I Will Trust My Reader.
Something I still am struggling with is exposition. Robert Jordan did it poorly -- there would be entire chapters of books dedicated to telling the reader about the world, rather than showing them how that world functioned and the implications of the setting. I don't want to do it - but the siren song is so damned powerful.
Exposition presented by an omniscient narrator is easy. Its lazy. Its even a bit egotistical. Ugh. But it is so damn useful. By using an omniscient narrator I can tell the reader exactly what to think about the world, its history, and how the setting works. That's really attractive, because I like to think the Ecumene World is sorta kickass and I just want to share that stuff with y'all.
But I am not in this to do the easy thing. I look to Steven Brust a lot as the person I want to emulate. Each book in the Vlad Taltos series does something new and (usually) successful. He changes tones. He changes POVs. He changes styles. He frames his stories, and then jumps around in the protagonist's timeline. Its really impressive, and when it works -- it really works. It challenges the reader just enough to make the book an experience as much as entertainment. Even when it doesn't work, its a fun experiment. Brust challenges himself. He doesn't take the easy way out.
One consistent point with Brust is that he doesn't just spoon feed Draegera tot he reader. he doles it out here and there, giving the reader what they need, but focusing on the characters and the action. His Taltos books are exemplars of creative, entertaining and efficient writing.
I want that.
That's what I want. Precipice is about challenging myself - to see where I will succeed and fail. And so, no omniscient exposition. I'm at a point now in the book where there is a lot about the world and how the wolflings interact with it that has a significant impact on the plot. At the end of Part 1 and into Part 2 the reader should see the world itself take on more of a personality.
Say it with me, "trust your reader." Exhale.
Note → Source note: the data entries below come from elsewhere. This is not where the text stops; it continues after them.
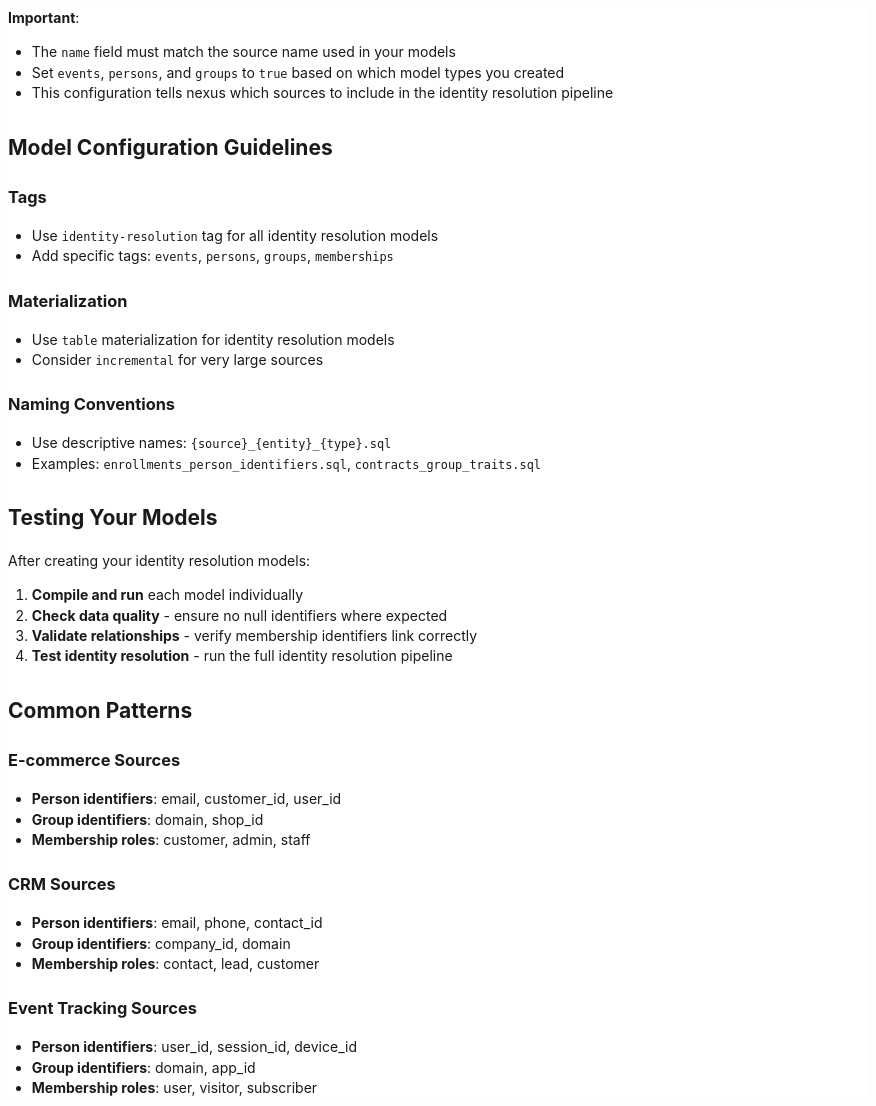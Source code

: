**Important**:

- The `name` field must match the source name used in your models
- Set `events`, `persons`, and `groups` to `true` based on which model types you
  created
- This configuration tells nexus which sources to include in the identity
  resolution pipeline

## Model Configuration Guidelines

### Tags

- Use `identity-resolution` tag for all identity resolution models
- Add specific tags: `events`, `persons`, `groups`, `memberships`

### Materialization

- Use `table` materialization for identity resolution models
- Consider `incremental` for very large sources

### Naming Conventions

- Use descriptive names: `{source}_{entity}_{type}.sql`
- Examples: `enrollments_person_identifiers.sql`, `contracts_group_traits.sql`

## Testing Your Models

After creating your identity resolution models:

1. **Compile and run** each model individually
2. **Check data quality** - ensure no null identifiers where expected
3. **Validate relationships** - verify membership identifiers link correctly
4. **Test identity resolution** - run the full identity resolution pipeline

## Common Patterns

### E-commerce Sources

- **Person identifiers**: email, customer_id, user_id
- **Group identifiers**: domain, shop_id
- **Membership roles**: customer, admin, staff

### CRM Sources

- **Person identifiers**: email, phone, contact_id
- **Group identifiers**: company_id, domain
- **Membership roles**: contact, lead, customer

### Event Tracking Sources

- **Person identifiers**: user_id, session_id, device_id
- **Group identifiers**: domain, app_id
- **Membership roles**: user, visitor, subscriber
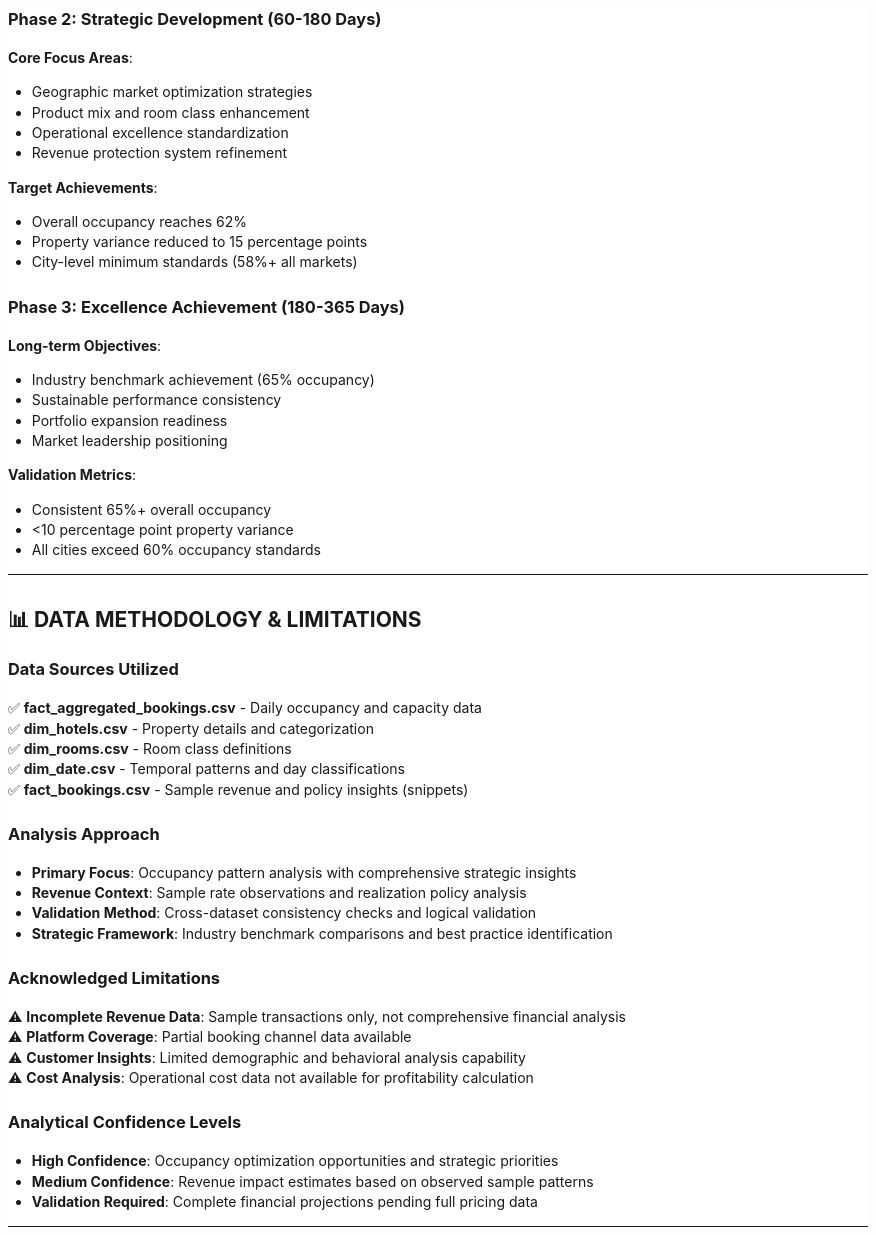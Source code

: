 ### Phase 2: Strategic Development (60-180 Days)
**Core Focus Areas**:
- Geographic market optimization strategies
- Product mix and room class enhancement
- Operational excellence standardization
- Revenue protection system refinement

**Target Achievements**:
- Overall occupancy reaches 62%
- Property variance reduced to 15 percentage points
- City-level minimum standards (58%+ all markets)

### Phase 3: Excellence Achievement (180-365 Days)
**Long-term Objectives**:
- Industry benchmark achievement (65% occupancy)
- Sustainable performance consistency
- Portfolio expansion readiness
- Market leadership positioning

**Validation Metrics**:
- Consistent 65%+ overall occupancy
- <10 percentage point property variance
- All cities exceed 60% occupancy standards

---

## 📊 DATA METHODOLOGY & LIMITATIONS

### Data Sources Utilized
✅ **fact_aggregated_bookings.csv** - Daily occupancy and capacity data  
✅ **dim_hotels.csv** - Property details and categorization  
✅ **dim_rooms.csv** - Room class definitions  
✅ **dim_date.csv** - Temporal patterns and day classifications  
✅ **fact_bookings.csv** - Sample revenue and policy insights (snippets)

### Analysis Approach
- **Primary Focus**: Occupancy pattern analysis with comprehensive strategic insights
- **Revenue Context**: Sample rate observations and realization policy analysis
- **Validation Method**: Cross-dataset consistency checks and logical validation
- **Strategic Framework**: Industry benchmark comparisons and best practice identification

### Acknowledged Limitations
⚠️ **Incomplete Revenue Data**: Sample transactions only, not comprehensive financial analysis  
⚠️ **Platform Coverage**: Partial booking channel data available  
⚠️ **Customer Insights**: Limited demographic and behavioral analysis capability  
⚠️ **Cost Analysis**: Operational cost data not available for profitability calculation

### Analytical Confidence Levels
- **High Confidence**: Occupancy optimization opportunities and strategic priorities
- **Medium Confidence**: Revenue impact estimates based on observed sample patterns  
- **Validation Required**: Complete financial projections pending full pricing data

---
That's tough. It shouldn't be, but damn... it is. I need to give the reader just enough info on the world to keep the story moving. I don't want to bog things down with long discussions of how the gods work, I want to show the reader how the gods work. I don't want Jarious to talk at length about the metaphysics of the world (not to mention that isn't something he would do), I want him to meet the gods. I want that conversation to be a give-and-take that gently guides the reader to revelations.
Thinking about it, I have the same problem at work when I am writing analysis. Ugh. Bad habits bleed over.
I will trust my reader.
This is becoming a mantra, isn't it?